Noor aus Syrien ist jetzt als Forscherin zu Mukoviszidose in einem römischen Krankenhaus tätig. Assan, ihr Mann, benötigt noch drei Prüfungen für den italienischen Universitätsabschluss für Architektur. Kurz nach ihnen kamen der Vater und die Schwester Kamila, eine Archäologin, nach Italien, die gerade die letzten Prüfungen an der Universität in Neapel hat und die Abschlussarbeit schreibt. Ihre Mutter lebt nicht mehr, aber in Rom ist jemand stolz auf ihre Fortschritte, als wäre sie eine Mutter: Daniela Pompei, die Verantwortliche für den Dienst Migration und Integration der Gemeinschaft Sant’Egidio, die jeden Erfolg ihrer kleinen Schützlinge mitverfolgt und sich darüber freut.
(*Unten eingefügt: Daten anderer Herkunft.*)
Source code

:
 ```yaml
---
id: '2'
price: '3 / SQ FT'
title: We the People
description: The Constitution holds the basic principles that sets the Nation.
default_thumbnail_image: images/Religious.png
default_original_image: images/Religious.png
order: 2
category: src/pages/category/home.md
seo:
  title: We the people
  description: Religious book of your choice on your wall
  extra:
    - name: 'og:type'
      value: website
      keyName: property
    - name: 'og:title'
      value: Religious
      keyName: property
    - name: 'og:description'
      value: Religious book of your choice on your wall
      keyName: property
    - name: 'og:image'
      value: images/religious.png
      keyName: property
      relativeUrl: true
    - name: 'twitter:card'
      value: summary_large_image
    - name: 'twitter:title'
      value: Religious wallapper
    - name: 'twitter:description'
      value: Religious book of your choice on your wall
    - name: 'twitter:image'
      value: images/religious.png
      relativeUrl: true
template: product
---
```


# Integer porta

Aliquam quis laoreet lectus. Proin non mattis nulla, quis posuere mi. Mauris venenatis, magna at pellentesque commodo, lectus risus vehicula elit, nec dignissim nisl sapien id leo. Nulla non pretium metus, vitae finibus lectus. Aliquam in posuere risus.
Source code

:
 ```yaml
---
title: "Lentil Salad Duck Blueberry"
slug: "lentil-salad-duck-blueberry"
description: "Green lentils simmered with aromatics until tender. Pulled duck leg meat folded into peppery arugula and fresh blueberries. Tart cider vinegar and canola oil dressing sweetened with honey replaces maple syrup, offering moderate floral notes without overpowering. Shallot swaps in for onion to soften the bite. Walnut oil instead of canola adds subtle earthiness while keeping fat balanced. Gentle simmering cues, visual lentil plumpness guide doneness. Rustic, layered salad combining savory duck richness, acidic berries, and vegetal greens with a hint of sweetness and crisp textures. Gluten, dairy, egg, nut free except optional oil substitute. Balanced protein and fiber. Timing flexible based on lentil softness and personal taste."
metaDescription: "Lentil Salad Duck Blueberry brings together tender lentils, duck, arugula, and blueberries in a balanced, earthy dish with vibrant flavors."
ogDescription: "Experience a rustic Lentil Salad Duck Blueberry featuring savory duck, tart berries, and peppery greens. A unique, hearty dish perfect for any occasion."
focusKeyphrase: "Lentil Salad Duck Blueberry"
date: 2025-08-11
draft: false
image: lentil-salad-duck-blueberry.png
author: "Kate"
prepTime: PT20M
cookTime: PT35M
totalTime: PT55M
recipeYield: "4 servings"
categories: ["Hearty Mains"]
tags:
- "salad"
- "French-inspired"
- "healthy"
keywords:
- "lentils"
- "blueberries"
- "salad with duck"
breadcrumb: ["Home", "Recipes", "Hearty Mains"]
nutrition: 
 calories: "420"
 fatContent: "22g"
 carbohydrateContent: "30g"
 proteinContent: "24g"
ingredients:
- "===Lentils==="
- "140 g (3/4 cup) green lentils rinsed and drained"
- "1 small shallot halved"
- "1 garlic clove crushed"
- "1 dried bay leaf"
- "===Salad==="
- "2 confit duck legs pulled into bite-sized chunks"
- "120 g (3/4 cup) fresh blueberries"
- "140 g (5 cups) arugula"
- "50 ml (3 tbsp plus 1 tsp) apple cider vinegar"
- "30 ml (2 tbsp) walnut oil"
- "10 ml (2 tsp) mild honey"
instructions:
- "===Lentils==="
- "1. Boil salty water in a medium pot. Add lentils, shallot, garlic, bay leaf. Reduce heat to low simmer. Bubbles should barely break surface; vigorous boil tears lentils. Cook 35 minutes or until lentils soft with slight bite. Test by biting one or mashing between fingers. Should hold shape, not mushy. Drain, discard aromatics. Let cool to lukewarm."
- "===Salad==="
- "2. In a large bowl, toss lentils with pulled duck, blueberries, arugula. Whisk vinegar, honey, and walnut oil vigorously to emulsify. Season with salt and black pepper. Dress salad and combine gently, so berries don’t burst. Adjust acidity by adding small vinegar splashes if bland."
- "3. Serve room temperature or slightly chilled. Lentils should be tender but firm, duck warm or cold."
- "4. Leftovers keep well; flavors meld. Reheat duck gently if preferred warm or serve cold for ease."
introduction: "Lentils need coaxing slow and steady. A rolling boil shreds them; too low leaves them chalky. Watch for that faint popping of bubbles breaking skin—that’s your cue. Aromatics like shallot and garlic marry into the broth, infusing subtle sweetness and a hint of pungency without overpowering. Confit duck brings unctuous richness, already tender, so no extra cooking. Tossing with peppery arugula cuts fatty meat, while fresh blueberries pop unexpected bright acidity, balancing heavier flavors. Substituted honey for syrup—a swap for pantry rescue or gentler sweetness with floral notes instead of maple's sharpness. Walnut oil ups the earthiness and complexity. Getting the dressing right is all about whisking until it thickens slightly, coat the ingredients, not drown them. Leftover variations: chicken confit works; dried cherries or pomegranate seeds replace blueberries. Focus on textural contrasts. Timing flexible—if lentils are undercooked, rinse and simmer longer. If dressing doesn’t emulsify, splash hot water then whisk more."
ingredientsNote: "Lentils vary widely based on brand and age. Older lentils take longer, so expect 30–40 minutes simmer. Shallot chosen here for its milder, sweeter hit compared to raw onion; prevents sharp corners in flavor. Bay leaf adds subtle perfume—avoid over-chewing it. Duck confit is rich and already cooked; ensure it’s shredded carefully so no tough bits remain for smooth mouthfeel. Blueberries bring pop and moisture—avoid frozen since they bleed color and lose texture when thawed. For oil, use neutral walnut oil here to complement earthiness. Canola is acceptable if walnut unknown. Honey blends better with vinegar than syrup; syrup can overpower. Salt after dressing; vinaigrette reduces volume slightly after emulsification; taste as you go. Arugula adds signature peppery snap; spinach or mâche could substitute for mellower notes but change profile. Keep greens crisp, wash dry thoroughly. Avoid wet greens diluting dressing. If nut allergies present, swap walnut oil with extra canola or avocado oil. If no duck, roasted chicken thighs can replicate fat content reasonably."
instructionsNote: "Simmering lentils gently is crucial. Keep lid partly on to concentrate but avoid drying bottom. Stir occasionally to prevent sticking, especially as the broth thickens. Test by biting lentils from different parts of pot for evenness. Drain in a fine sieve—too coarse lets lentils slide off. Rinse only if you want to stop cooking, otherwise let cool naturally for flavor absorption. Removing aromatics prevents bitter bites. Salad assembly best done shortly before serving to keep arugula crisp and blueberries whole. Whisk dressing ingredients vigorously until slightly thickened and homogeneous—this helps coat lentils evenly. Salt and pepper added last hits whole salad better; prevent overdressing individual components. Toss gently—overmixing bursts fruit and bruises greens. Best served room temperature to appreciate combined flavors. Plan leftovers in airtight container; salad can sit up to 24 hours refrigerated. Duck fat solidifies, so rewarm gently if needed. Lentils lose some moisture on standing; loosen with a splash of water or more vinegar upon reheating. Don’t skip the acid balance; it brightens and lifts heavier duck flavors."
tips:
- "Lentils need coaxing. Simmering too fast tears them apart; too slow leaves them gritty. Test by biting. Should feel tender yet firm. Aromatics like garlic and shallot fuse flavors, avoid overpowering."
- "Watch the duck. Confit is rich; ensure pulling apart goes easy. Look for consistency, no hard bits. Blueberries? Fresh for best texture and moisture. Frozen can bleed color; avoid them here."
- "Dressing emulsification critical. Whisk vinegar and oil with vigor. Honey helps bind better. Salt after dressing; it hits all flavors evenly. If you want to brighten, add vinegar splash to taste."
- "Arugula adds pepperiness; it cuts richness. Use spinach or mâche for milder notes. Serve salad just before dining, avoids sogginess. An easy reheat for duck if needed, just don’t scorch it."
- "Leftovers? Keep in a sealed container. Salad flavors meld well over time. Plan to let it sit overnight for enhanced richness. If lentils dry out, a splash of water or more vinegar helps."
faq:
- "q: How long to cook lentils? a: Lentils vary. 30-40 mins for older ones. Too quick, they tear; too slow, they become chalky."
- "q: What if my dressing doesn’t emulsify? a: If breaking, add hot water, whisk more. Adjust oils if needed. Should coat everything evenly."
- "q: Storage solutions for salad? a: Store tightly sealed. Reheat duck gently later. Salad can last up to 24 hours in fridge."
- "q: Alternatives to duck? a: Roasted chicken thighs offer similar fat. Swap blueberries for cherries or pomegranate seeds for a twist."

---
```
Im Sommer 2014 hat eine Gruppe von Rechtsexperten die Untiefen der europäischen Gesetzgebung durchforscht und Artikel 25 des Visakodexes Nr. 810/2009 aufgegraben. Es ist eine vernachlässigte Bestimmung, die Ländern der Union zugesteht, humanitäre Visa „auf begrenztem Territorium“ (nur gültig für das ausstellende Land) auszustellen. Daniela hat verstanden, dass sie ihren Urlaub nicht vergeuden darf. Für Tausende syrische, afghanische, somalische, eritreische, jemenitische oder südsudanesische Flüchtlinge, die nichts davon wussten, hat es sich als einzige legaler und sicherer Weg erwiesen, um die Zelte und Erdbehausungen im Libanon, in Äthiopien oder auf Lesbos in Griechenland zu verlassen, den Endstationen ihrer Flucht vor Krieg und Massakern. Es sind die humanitären Korridore. Eine vom Gesetz geregelte Migration. Sie wurde kürzlich auch von Belgien, Frankreich und Andorra aufgegriffen.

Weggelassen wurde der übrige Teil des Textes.